**Prompt:**
Below are some records. Return exactly the lines from the one containing "View the history of the thread" through the one containing "- Add LangGraph’s", both included, and only those.

START Information shown

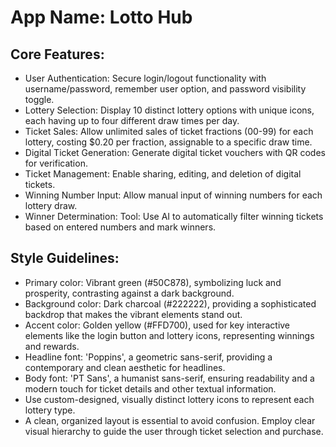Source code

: # **App Name**: Lotto Hub

## Core Features:

- User Authentication: Secure login/logout functionality with username/password, remember user option, and password visibility toggle.
- Lottery Selection: Display 10 distinct lottery options with unique icons, each having up to four different draw times per day.
- Ticket Sales: Allow unlimited sales of ticket fractions (00-99) for each lottery, costing $0.20 per fraction, assignable to a specific draw time.
- Digital Ticket Generation: Generate digital ticket vouchers with QR codes for verification.
- Ticket Management: Enable sharing, editing, and deletion of digital tickets.
- Winning Number Input: Allow manual input of winning numbers for each lottery draw.
- Winner Determination: Tool: Use AI to automatically filter winning tickets based on entered numbers and mark winners.

## Style Guidelines:

- Primary color: Vibrant green (#50C878), symbolizing luck and prosperity, contrasting against a dark background.
- Background color: Dark charcoal (#222222), providing a sophisticated backdrop that makes the vibrant elements stand out.
- Accent color: Golden yellow (#FFD700), used for key interactive elements like the login button and lottery icons, representing winnings and rewards.
- Headline font: 'Poppins', a geometric sans-serif, providing a contemporary and clean aesthetic for headlines.
- Body font: 'PT Sans', a humanist sans-serif, ensuring readability and a modern touch for ticket details and other textual information.
- Use custom-designed, visually distinct lottery icons to represent each lottery type.
- A clean, organized layout is essential to avoid confusion. Employ clear visual hierarchy to guide the user through ticket selection and purchase.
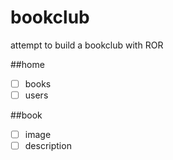 # bookclub
attempt to build a bookclub with ROR

##home
- [ ] books
- [ ] users

##book
- [ ] image
- [ ] description
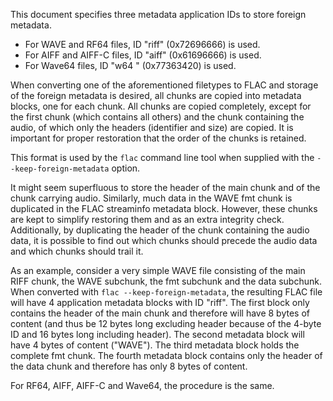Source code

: This document specifies three metadata application IDs to store foreign
metadata.

- For WAVE and RF64 files, ID "riff" (0x72696666) is used.
- For AIFF and AIFF-C files, ID "aiff" (0x61696666) is used.
- For Wave64 files, ID "w64 " (0x77363420) is used.

When converting one of the aforementioned filetypes to FLAC and storage
of the foreign metadata is desired, all chunks are copied into metadata
blocks, one for each chunk. All chunks are copied completely, except for
the first chunk (which contains all others) and the chunk containing the
audio, of which only the headers (identifier and size) are copied. It is
important for proper restoration that the order of the chunks is
retained.

This format is used by the `flac` command line tool when supplied with
the `--keep-foreign-metadata` option.

It might seem superfluous to store the header of the main chunk and of
the chunk carrying audio. Similarly, much data in the WAVE fmt chunk
is duplicated in the FLAC streaminfo metadata block. However, these
chunks are kept to simplify restoring them and as an extra integrity
check. Additionally, by duplicating the header of the chunk containing
the audio data, it is possible to find out which chunks should precede
the audio data and which chunks should trail it.

As an example, consider a very simple WAVE file consisting of the main
RIFF chunk, the WAVE subchunk, the fmt subchunk and the data subchunk.
When converted with `flac --keep-foreign-metadata`, the resulting FLAC
file will have 4 application metadata blocks with ID "riff". The first
block only contains the header of the main chunk and therefore will have
8 bytes of content (and thus be 12 bytes long excluding header because
of the 4-byte ID and 16 bytes long including header). The second
metadata block will have 4 bytes of content ("WAVE"). The third metadata
block holds the complete fmt chunk. The fourth metadata block contains
only the header of the data chunk and therefore has only 8 bytes of
content.

For RF64, AIFF, AIFF-C and Wave64, the procedure is the same.
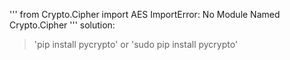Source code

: 
'''
from Crypto.Cipher import AES
ImportError: No Module Named Crypto.Cipher
'''
solution:
> 'pip install pycrypto' or 'sudo pip install pycrypto'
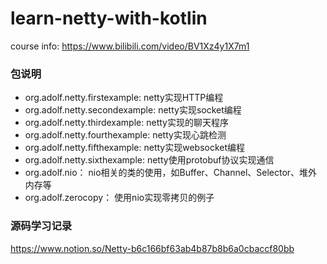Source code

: # learn-netty-with-kotlin

course info: https://www.bilibili.com/video/BV1Xz4y1X7m1

### 包说明
- org.adolf.netty.firstexample: netty实现HTTP编程
- org.adolf.netty.secondexample: netty实现socket编程
- org.adolf.netty.thirdexample: netty实现的聊天程序
- org.adolf.netty.fourthexample: netty实现心跳检测
- org.adolf.netty.fifthexample: netty实现websocket编程
- org.adolf.netty.sixthexample: netty使用protobuf协议实现通信
- org.adolf.nio： nio相关的类的使用，如Buffer、Channel、Selector、堆外内存等
- org.adolf.zerocopy： 使用nio实现零拷贝的例子

### 源码学习记录

https://www.notion.so/Netty-b6c166bf63ab4b87b8b6a0cbaccf80bb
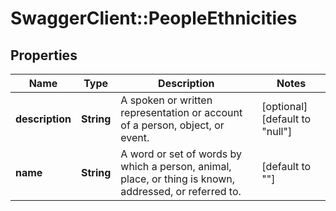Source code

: # SwaggerClient::PeopleEthnicities

## Properties
Name | Type | Description | Notes
------------ | ------------- | ------------- | -------------
**description** | **String** | A spoken or written representation or account of a person, object, or event. | [optional] [default to &quot;null&quot;]
**name** | **String** | A word or set of words by which a person, animal, place, or thing is known, addressed, or referred to. | [default to &quot;&quot;]


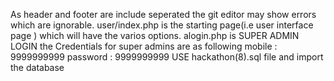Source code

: As header and footer are include seperated the git editor may show errors which are ignorable.
user/index.php is the starting page(i.e user interface page ) which will have the varios options.
alogin.php is SUPER ADMIN LOGIN
the Credentials for super admins are as following
mobile : 9999999999
password : 9999999999
USE hackathon(8).sql file and import the database
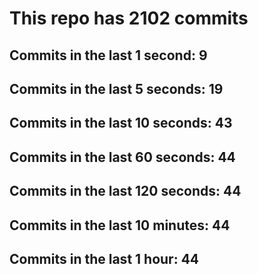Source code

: # This repo has 2102 commits

## Commits in the last 1 second: 9
## Commits in the last 5 seconds: 19
## Commits in the last 10 seconds: 43
## Commits in the last 60 seconds: 44
## Commits in the last 120 seconds: 44
## Commits in the last 10 minutes: 44
## Commits in the last 1 hour: 44
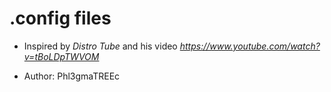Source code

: # .config files

- Inspired by _Distro Tube_ and his video *https://www.youtube.com/watch?v=tBoLDpTWVOM*

- Author: Phl3gmaTREEc
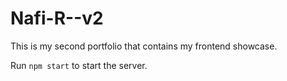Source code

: # Nafi-R--v2
This is my second portfolio that contains my frontend showcase.

Run `npm start` to start the server.
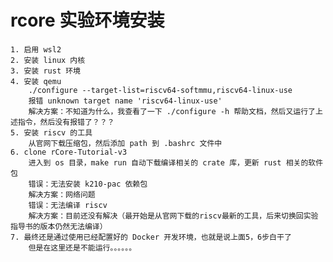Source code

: # rcore 实验环境安装
    1. 启用 wsl2
    2. 安装 linux 内核
    3. 安装 rust 环境
    4. 安装 qemu
        ./configure --target-list=riscv64-softmmu,riscv64-linux-use 
        报错 unknown target name 'riscv64-linux-use'
        解决方案：不知道为什么，我查看了一下 ./configure -h 帮助文档，然后又运行了上述指令，然后没有报错了？？？
    5. 安装 riscv 的工具
        从官网下载压缩包，然后添加 path 到 .bashrc 文件中
    6. clone rCore-Tutorial-v3
        进入到 os 目录，make run 自动下载编译相关的 crate 库，更新 rust 相关的软件包
        错误：无法安装 k210-pac 依赖包
        解决方案：网络问题
        错误：无法编译 riscv
        解决方案：目前还没有解决（最开始是从官网下载的riscv最新的工具，后来切换回实验指导书的版本仍然无法编译）
    7. 最终还是通过使用已经配置好的 Docker 开发环境，也就是说上面5，6步白干了
        但是在这里还是不能运行。。。。。。


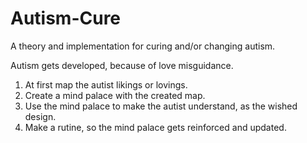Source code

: # Autism-Cure
A theory and implementation for curing and/or changing autism.

Autism gets developed, because of love misguidance.

1. At first map the autist likings or lovings.
2. Create a mind palace with the created map.
3. Use the mind palace to make the autist understand, as the wished design.
4. Make a rutine, so the mind palace gets reinforced and updated.
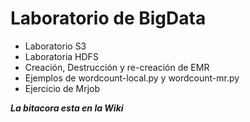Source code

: # Laboratorio de BigData

* Laboratorio S3
* Laboratoria HDFS
* Creación, Destrucción y re-creación de EMR
* Ejemplos de wordcount-local.py y wordcount-mr.py
* Ejercicio de Mrjob

__*La bitacora esta en la Wiki*__
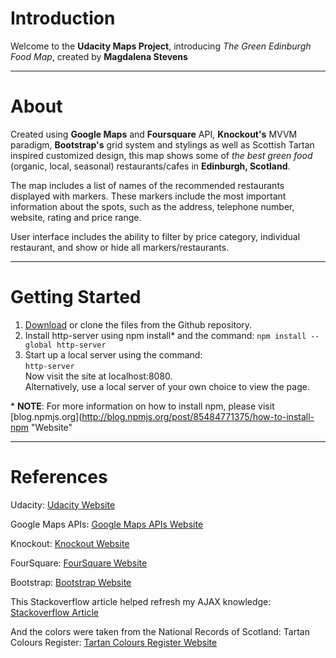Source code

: # Introduction

Welcome to the **Udacity Maps Project**, introducing *The Green Edinburgh Food Map*, created by **Magdalena Stevens**

***

# About

Created using **Google Maps** and **Foursquare** API, **Knockout's** MVVM paradigm, **Bootstrap's** grid system and stylings as well as Scottish Tartan inspired customized design, this map shows some of *the best green food* (organic, local, seasonal) restaurants/cafes in **Edinburgh, Scotland**. 

The map includes a list of names of the recommended restaurants displayed with markers. These markers include the most important information about the spots, such as the address, telephone number, website, rating and price range.

User interface includes the ability to filter by price category, individual restaurant, and show or hide all markers/restaurants.

***

# Getting Started

 1. [Download](https://github.com/dreammess/maps_project "Download") or clone the files from the Github repository. 
 2. Install http-server using npm install* and the command: `npm install --global http-server`
 3. Start up a local server using the command:   
 `http-server`   
Now visit the site at localhost:8080.   
Alternatively, use a local server of your own choice to view the page.
 
 \* **NOTE**: For more information on how to install npm, please visit [blog.npmjs.org](http://blog.npmjs.org/post/85484771375/how-to-install-npm "Website"

***

# References

Udacity:
[Udacity Website](https://www.udacity.com "Udacity")

Google Maps APIs:
[Google Maps APIs Website](https://developers.google.com/maps/documentation/ "Google aps APIs")

Knockout:
[Knockout Website](http://knockoutjs.com/ "Knockout")

FourSquare:
[FourSquare Website](https://foursquare.com/ "FourSquare")

Bootstrap:
[Bootstrap Website](https://getbootstrap.com/ "Website")

This Stackoverflow article helped refresh my AJAX knowledge:
[Stackoverflow Article](https://stackoverflow.com/questions/32133078/new-york-times-api-ajax-jquery-call "Stackoverflow Article")

And the colors were taken from the National Records of Scotland: Tartan Colours Register:
[Tartan Colours Register Website](https://www.tartanregister.gov.uk/docs/Colour_shades.pdf "Tartan Colours Register")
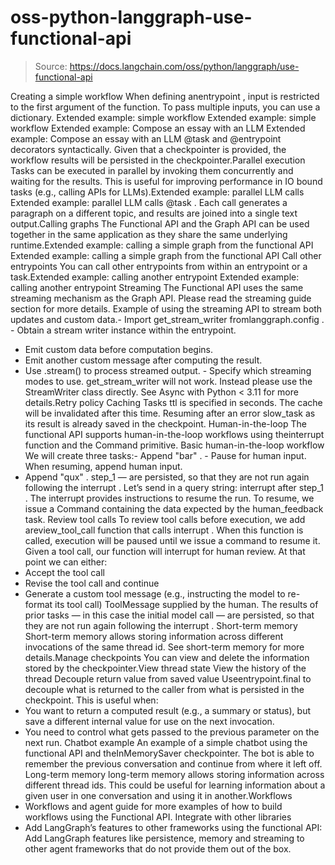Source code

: # oss-python-langgraph-use-functional-api

> Source: https://docs.langchain.com/oss/python/langgraph/use-functional-api

Creating a simple workflow
When defining anentrypoint
, input is restricted to the first argument of the function. To pass multiple inputs, you can use a dictionary.
Extended example: simple workflow
Extended example: simple workflow
Extended example: Compose an essay with an LLM
Extended example: Compose an essay with an LLM
@task
and @entrypoint
decorators
syntactically. Given that a checkpointer is provided, the workflow results will
be persisted in the checkpointer.Parallel execution
Tasks can be executed in parallel by invoking them concurrently and waiting for the results. This is useful for improving performance in IO bound tasks (e.g., calling APIs for LLMs).Extended example: parallel LLM calls
Extended example: parallel LLM calls
@task
. Each call generates a paragraph on a different topic, and results are joined into a single text output.Calling graphs
The Functional API and the Graph API can be used together in the same application as they share the same underlying runtime.Extended example: calling a simple graph from the functional API
Extended example: calling a simple graph from the functional API
Call other entrypoints
You can call other entrypoints from within an entrypoint or a task.Extended example: calling another entrypoint
Extended example: calling another entrypoint
Streaming
The Functional API uses the same streaming mechanism as the Graph API. Please read the streaming guide section for more details. Example of using the streaming API to stream both updates and custom data.- Import
get_stream_writer
fromlanggraph.config
. - Obtain a stream writer instance within the entrypoint.
- Emit custom data before computation begins.
- Emit another custom message after computing the result.
- Use
.stream()
to process streamed output. - Specify which streaming modes to use.
get_stream_writer
will not work. Instead please
use the StreamWriter
class directly. See Async with Python < 3.11 for more details.Retry policy
Caching Tasks
ttl
is specified in seconds. The cache will be invalidated after this time.
Resuming after an error
slow_task
as its result is already saved in the checkpoint.
Human-in-the-loop
The functional API supports human-in-the-loop workflows using theinterrupt
function and the Command
primitive.
Basic human-in-the-loop workflow
We will create three tasks:- Append
"bar"
. - Pause for human input. When resuming, append human input.
- Append
"qux"
.
step_1
— are persisted, so that they are not run again following the interrupt
.
Let’s send in a query string:
interrupt
after step_1
. The interrupt provides instructions to resume the run. To resume, we issue a Command containing the data expected by the human_feedback
task.
Review tool calls
To review tool calls before execution, we add areview_tool_call
function that calls interrupt
. When this function is called, execution will be paused until we issue a command to resume it.
Given a tool call, our function will interrupt
for human review. At that point we can either:
- Accept the tool call
- Revise the tool call and continue
- Generate a custom tool message (e.g., instructing the model to re-format its tool call)
ToolMessage
supplied by the human. The results of prior tasks — in this case the initial model call — are persisted, so that they are not run again following the interrupt
.
Short-term memory
Short-term memory allows storing information across different invocations of the same thread id. See short-term memory for more details.Manage checkpoints
You can view and delete the information stored by the checkpointer.View thread state
View the history of the thread
Decouple return value from saved value
Useentrypoint.final
to decouple what is returned to the caller from what is persisted in the checkpoint. This is useful when:
- You want to return a computed result (e.g., a summary or status), but save a different internal value for use on the next invocation.
- You need to control what gets passed to the previous parameter on the next run.
Chatbot example
An example of a simple chatbot using the functional API and theInMemorySaver
checkpointer.
The bot is able to remember the previous conversation and continue from where it left off.
Long-term memory
long-term memory allows storing information across different thread ids. This could be useful for learning information about a given user in one conversation and using it in another.Workflows
- Workflows and agent guide for more examples of how to build workflows using the Functional API.
Integrate with other libraries
- Add LangGraph’s features to other frameworks using the functional API: Add LangGraph features like persistence, memory and streaming to other agent frameworks that do not provide them out of the box.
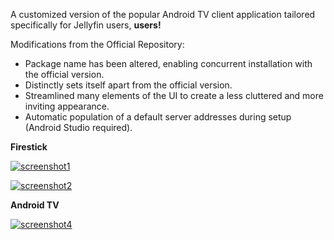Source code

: A customized version of the popular Android TV client application tailored specifically for Jellyfin users, **users!**

Modifications from the Official Repository:
- Package name has been altered, enabling concurrent installation with the official version.
- Distinctly sets itself apart from the official version.
- Streamlined many elements of the UI to create a less cluttered and more inviting appearance.
- Automatic population of a default server addresses during setup (Android Studio required).

**Firestick**

<a href="https://ibb.co/dJR10PC"><img src="https://i.ibb.co/WpLqWk8/screenshot1.png" alt="screenshot1" border="0"></a>

<a href="https://ibb.co/4P3Y76J"><img src="https://i.ibb.co/QrtCf2X/screenshot2.png" alt="screenshot2" border="0"></a>

**Android TV**

<a href="https://ibb.co/fFYbfpY"><img src="https://i.ibb.co/7CJHPWJ/screenshot4.png" alt="screenshot4" border="0"></a>
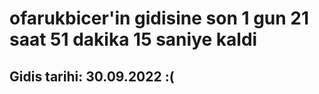 # ofarukbicer'in gidisine son 1 gun 21 saat 51 dakika 15 saniye kaldi

## Gidis tarihi: 30.09.2022 :(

END Information shown

**Problem solution:**
View the history of the thread
Decouple return value from saved value
Useentrypoint.final
to decouple what is returned to the caller from what is persisted in the checkpoint. This is useful when:
- You want to return a computed result (e.g., a summary or status), but save a different internal value for use on the next invocation.
- You need to control what gets passed to the previous parameter on the next run.
Chatbot example
An example of a simple chatbot using the functional API and theInMemorySaver
checkpointer.
The bot is able to remember the previous conversation and continue from where it left off.
Long-term memory
long-term memory allows storing information across different thread ids. This could be useful for learning information about a given user in one conversation and using it in another.Workflows
- Workflows and agent guide for more examples of how to build workflows using the Functional API.
Integrate with other libraries
- Add LangGraph’s features to other frameworks using the functional API: Add LangGraph features like persistence, memory and streaming to other agent frameworks that do not provide them out of the box.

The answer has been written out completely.